▽

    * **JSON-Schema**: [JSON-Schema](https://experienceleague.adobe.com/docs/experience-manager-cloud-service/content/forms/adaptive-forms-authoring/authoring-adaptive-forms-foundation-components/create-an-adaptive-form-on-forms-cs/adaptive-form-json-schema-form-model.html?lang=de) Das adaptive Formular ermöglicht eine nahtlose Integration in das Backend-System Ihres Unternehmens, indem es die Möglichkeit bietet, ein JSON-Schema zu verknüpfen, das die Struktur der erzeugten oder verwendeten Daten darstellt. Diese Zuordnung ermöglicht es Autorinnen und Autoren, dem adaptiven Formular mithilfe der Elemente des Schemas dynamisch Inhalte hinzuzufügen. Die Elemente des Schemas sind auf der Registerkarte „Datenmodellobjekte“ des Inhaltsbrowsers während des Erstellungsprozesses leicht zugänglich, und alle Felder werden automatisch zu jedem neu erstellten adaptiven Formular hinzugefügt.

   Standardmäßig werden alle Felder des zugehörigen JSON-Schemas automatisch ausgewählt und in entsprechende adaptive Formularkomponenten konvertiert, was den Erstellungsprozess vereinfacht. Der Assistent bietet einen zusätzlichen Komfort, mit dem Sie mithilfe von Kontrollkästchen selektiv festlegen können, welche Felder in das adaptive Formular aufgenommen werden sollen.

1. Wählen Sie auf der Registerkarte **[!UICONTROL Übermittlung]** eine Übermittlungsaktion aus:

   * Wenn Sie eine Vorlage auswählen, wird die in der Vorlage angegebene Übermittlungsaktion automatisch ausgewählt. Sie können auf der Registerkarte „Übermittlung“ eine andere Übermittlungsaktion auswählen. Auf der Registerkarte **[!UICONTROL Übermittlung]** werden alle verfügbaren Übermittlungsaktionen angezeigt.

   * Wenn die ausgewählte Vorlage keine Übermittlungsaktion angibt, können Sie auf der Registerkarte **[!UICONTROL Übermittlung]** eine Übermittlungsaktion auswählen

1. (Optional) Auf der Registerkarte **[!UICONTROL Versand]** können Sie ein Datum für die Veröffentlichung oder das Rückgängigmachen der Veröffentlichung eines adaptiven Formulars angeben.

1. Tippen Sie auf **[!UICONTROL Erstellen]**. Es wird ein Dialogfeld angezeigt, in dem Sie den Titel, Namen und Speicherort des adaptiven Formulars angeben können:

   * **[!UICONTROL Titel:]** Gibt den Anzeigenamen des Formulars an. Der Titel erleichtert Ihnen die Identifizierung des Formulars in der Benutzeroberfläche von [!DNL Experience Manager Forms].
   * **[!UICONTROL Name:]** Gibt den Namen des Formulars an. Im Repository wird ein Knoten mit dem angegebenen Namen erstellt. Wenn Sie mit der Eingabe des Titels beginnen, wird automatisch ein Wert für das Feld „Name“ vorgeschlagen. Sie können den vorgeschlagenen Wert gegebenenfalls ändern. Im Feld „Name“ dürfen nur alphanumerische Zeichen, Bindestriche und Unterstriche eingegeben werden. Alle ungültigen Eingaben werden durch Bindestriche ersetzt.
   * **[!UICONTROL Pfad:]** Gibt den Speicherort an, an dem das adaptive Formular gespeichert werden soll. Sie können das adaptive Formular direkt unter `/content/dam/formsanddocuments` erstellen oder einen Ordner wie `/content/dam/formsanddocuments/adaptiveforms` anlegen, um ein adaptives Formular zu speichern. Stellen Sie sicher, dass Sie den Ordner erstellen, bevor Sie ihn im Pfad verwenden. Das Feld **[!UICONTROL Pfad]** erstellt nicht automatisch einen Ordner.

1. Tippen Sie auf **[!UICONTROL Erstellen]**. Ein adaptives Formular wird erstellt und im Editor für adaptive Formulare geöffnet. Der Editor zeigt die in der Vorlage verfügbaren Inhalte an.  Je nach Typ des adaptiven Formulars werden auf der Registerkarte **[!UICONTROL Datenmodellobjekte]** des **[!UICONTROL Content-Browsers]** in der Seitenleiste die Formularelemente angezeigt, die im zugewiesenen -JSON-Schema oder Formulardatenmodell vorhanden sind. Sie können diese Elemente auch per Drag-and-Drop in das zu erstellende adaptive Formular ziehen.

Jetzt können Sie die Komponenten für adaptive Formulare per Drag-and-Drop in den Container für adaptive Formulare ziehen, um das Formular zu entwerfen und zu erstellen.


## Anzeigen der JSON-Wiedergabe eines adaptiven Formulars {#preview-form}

△

- **What you have to do**
Every single record is to be set down again, unaltered.

- **Output for this exercise**
    * **JSON-Schema**: [JSON-Schema](https://experienceleague.adobe.com/docs/experience-manager-cloud-service/content/forms/adaptive-forms-authoring/authoring-adaptive-forms-foundation-components/create-an-adaptive-form-on-forms-cs/adaptive-form-json-schema-form-model.html?lang=de) Das adaptive Formular ermöglicht eine nahtlose Integration in das Backend-System Ihres Unternehmens, indem es die Möglichkeit bietet, ein JSON-Schema zu verknüpfen, das die Struktur der erzeugten oder verwendeten Daten darstellt. Diese Zuordnung ermöglicht es Autorinnen und Autoren, dem adaptiven Formular mithilfe der Elemente des Schemas dynamisch Inhalte hinzuzufügen. Die Elemente des Schemas sind auf der Registerkarte „Datenmodellobjekte“ des Inhaltsbrowsers während des Erstellungsprozesses leicht zugänglich, und alle Felder werden automatisch zu jedem neu erstellten adaptiven Formular hinzugefügt.

   Standardmäßig werden alle Felder des zugehörigen JSON-Schemas automatisch ausgewählt und in entsprechende adaptive Formularkomponenten konvertiert, was den Erstellungsprozess vereinfacht. Der Assistent bietet einen zusätzlichen Komfort, mit dem Sie mithilfe von Kontrollkästchen selektiv festlegen können, welche Felder in das adaptive Formular aufgenommen werden sollen.

1. Wählen Sie auf der Registerkarte **[!UICONTROL Übermittlung]** eine Übermittlungsaktion aus:

   * Wenn Sie eine Vorlage auswählen, wird die in der Vorlage angegebene Übermittlungsaktion automatisch ausgewählt. Sie können auf der Registerkarte „Übermittlung“ eine andere Übermittlungsaktion auswählen. Auf der Registerkarte **[!UICONTROL Übermittlung]** werden alle verfügbaren Übermittlungsaktionen angezeigt.

   * Wenn die ausgewählte Vorlage keine Übermittlungsaktion angibt, können Sie auf der Registerkarte **[!UICONTROL Übermittlung]** eine Übermittlungsaktion auswählen

1. (Optional) Auf der Registerkarte **[!UICONTROL Versand]** können Sie ein Datum für die Veröffentlichung oder das Rückgängigmachen der Veröffentlichung eines adaptiven Formulars angeben.

1. Tippen Sie auf **[!UICONTROL Erstellen]**. Es wird ein Dialogfeld angezeigt, in dem Sie den Titel, Namen und Speicherort des adaptiven Formulars angeben können:

   * **[!UICONTROL Titel:]** Gibt den Anzeigenamen des Formulars an. Der Titel erleichtert Ihnen die Identifizierung des Formulars in der Benutzeroberfläche von [!DNL Experience Manager Forms].
   * **[!UICONTROL Name:]** Gibt den Namen des Formulars an. Im Repository wird ein Knoten mit dem angegebenen Namen erstellt. Wenn Sie mit der Eingabe des Titels beginnen, wird automatisch ein Wert für das Feld „Name“ vorgeschlagen. Sie können den vorgeschlagenen Wert gegebenenfalls ändern. Im Feld „Name“ dürfen nur alphanumerische Zeichen, Bindestriche und Unterstriche eingegeben werden. Alle ungültigen Eingaben werden durch Bindestriche ersetzt.
   * **[!UICONTROL Pfad:]** Gibt den Speicherort an, an dem das adaptive Formular gespeichert werden soll. Sie können das adaptive Formular direkt unter `/content/dam/formsanddocuments` erstellen oder einen Ordner wie `/content/dam/formsanddocuments/adaptiveforms` anlegen, um ein adaptives Formular zu speichern. Stellen Sie sicher, dass Sie den Ordner erstellen, bevor Sie ihn im Pfad verwenden. Das Feld **[!UICONTROL Pfad]** erstellt nicht automatisch einen Ordner.

1. Tippen Sie auf **[!UICONTROL Erstellen]**. Ein adaptives Formular wird erstellt und im Editor für adaptive Formulare geöffnet. Der Editor zeigt die in der Vorlage verfügbaren Inhalte an.  Je nach Typ des adaptiven Formulars werden auf der Registerkarte **[!UICONTROL Datenmodellobjekte]** des **[!UICONTROL Content-Browsers]** in der Seitenleiste die Formularelemente angezeigt, die im zugewiesenen -JSON-Schema oder Formulardatenmodell vorhanden sind. Sie können diese Elemente auch per Drag-and-Drop in das zu erstellende adaptive Formular ziehen.

Jetzt können Sie die Komponenten für adaptive Formulare per Drag-and-Drop in den Container für adaptive Formulare ziehen, um das Formular zu entwerfen und zu erstellen.


## Anzeigen der JSON-Wiedergabe eines adaptiven Formulars {#preview-form}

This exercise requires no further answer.